Our findings of clustered infection within both badger and cattle populations, and close spatial associations between M. bovis infections in cattle and badgers, suggest that control measures based on localized removal of badgers in the vicinity of cattle TB incidents, such as the ‘clean ring’ and ‘interim’ strategies, and the RBCT reactive treatment (Dunnet, Jones & McInerney 1986; Krebs et al. 1997) could have been expected to prove effective. However, the reactive strategy was not associated with any reduction in cattle TB incidence over the time-scale on which it was tested (Donnelly et al. 2003) and, while the other strategies were never tested experimentally, national TB incidence rose during the period when they were part of TB control policy (Krebs et al. 1997). Empirical experimental approaches, such as that taken in the RBCT, are required to estimate the potential value (or otherwise) of any culling strategy, despite the strong spatial associations observed between M. bovis infections in cattle and badgers.
One possible explanation for the failure of the reactive strategy to reduce cattle TB incidence is that, in addition to reducing badger density, culling disrupted clusters of infection within badger populations, potentially spreading infection to larger numbers of cattle herds. Comparisons of clustering on these initial culls, with patterns seen on subsequent ‘follow-up’ culls, will allow us to evaluate this hypothesis in future. We note, however, that evidence of clustering was equally strong, and patterns of association with cattle were equally close, in trial areas with varying histories of prior culling, ranging from no culling before the RBCT (trial area G), limited culling (e.g. trial areas D and H) and persistent culling over two decades (e.g. trial areas B and F).

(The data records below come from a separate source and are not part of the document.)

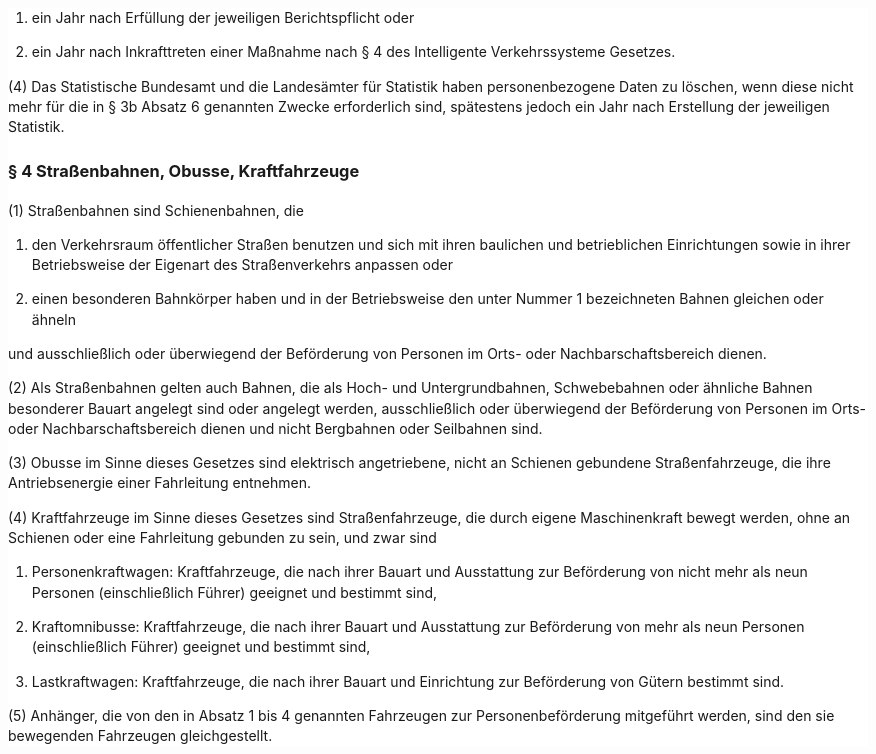 1.  ein Jahr nach Erfüllung der jeweiligen Berichtspflicht oder


2.  ein Jahr nach Inkrafttreten einer Maßnahme nach § 4 des Intelligente
    Verkehrssysteme Gesetzes.




(4) Das Statistische Bundesamt und die Landesämter für Statistik haben
personenbezogene Daten zu löschen, wenn diese nicht mehr für die in §
3b Absatz 6 genannten Zwecke erforderlich sind, spätestens jedoch ein
Jahr nach Erstellung der jeweiligen Statistik.


### § 4 Straßenbahnen, Obusse, Kraftfahrzeuge

(1) Straßenbahnen sind Schienenbahnen, die

1.  den Verkehrsraum öffentlicher Straßen benutzen und sich mit ihren
    baulichen und betrieblichen Einrichtungen sowie in ihrer Betriebsweise
    der Eigenart des Straßenverkehrs anpassen oder


2.  einen besonderen Bahnkörper haben und in der Betriebsweise den unter
    Nummer 1 bezeichneten Bahnen gleichen oder ähneln



und ausschließlich oder überwiegend der Beförderung von Personen im
Orts- oder Nachbarschaftsbereich dienen.

(2) Als Straßenbahnen gelten auch Bahnen, die als Hoch- und
Untergrundbahnen, Schwebebahnen oder ähnliche Bahnen besonderer Bauart
angelegt sind oder angelegt werden, ausschließlich oder überwiegend
der Beförderung von Personen im Orts- oder Nachbarschaftsbereich
dienen und nicht Bergbahnen oder Seilbahnen sind.

(3) Obusse im Sinne dieses Gesetzes sind elektrisch angetriebene,
nicht an Schienen gebundene Straßenfahrzeuge, die ihre Antriebsenergie
einer Fahrleitung entnehmen.

(4) Kraftfahrzeuge im Sinne dieses Gesetzes sind Straßenfahrzeuge, die
durch eigene Maschinenkraft bewegt werden, ohne an Schienen oder eine
Fahrleitung gebunden zu sein, und zwar sind

1.  Personenkraftwagen: Kraftfahrzeuge, die nach ihrer Bauart und
    Ausstattung zur Beförderung von nicht mehr als neun Personen
    (einschließlich Führer) geeignet und bestimmt sind,


2.  Kraftomnibusse: Kraftfahrzeuge, die nach ihrer Bauart und Ausstattung
    zur Beförderung von mehr als neun Personen (einschließlich Führer)
    geeignet und bestimmt sind,


3.  Lastkraftwagen: Kraftfahrzeuge, die nach ihrer Bauart und Einrichtung
    zur Beförderung von Gütern bestimmt sind.




(5) Anhänger, die von den in Absatz 1 bis 4 genannten Fahrzeugen zur
Personenbeförderung mitgeführt werden, sind den sie bewegenden
Fahrzeugen gleichgestellt.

Our finding that cattle might be involved in transmitting infection to badgers, as well as vice versa, would also have relevance to TB control policy if substantiated by further studies. This possibility suggests that aggressive control of TB within cattle populations (e.g. by improved testing regimes and movement restrictions) might help to reduce the risks of developing persistent infection in local badger populations. Such measures would be a particularly high priority in areas with little previous history of TB infection in cattle, where infection may not yet be established in badger populations.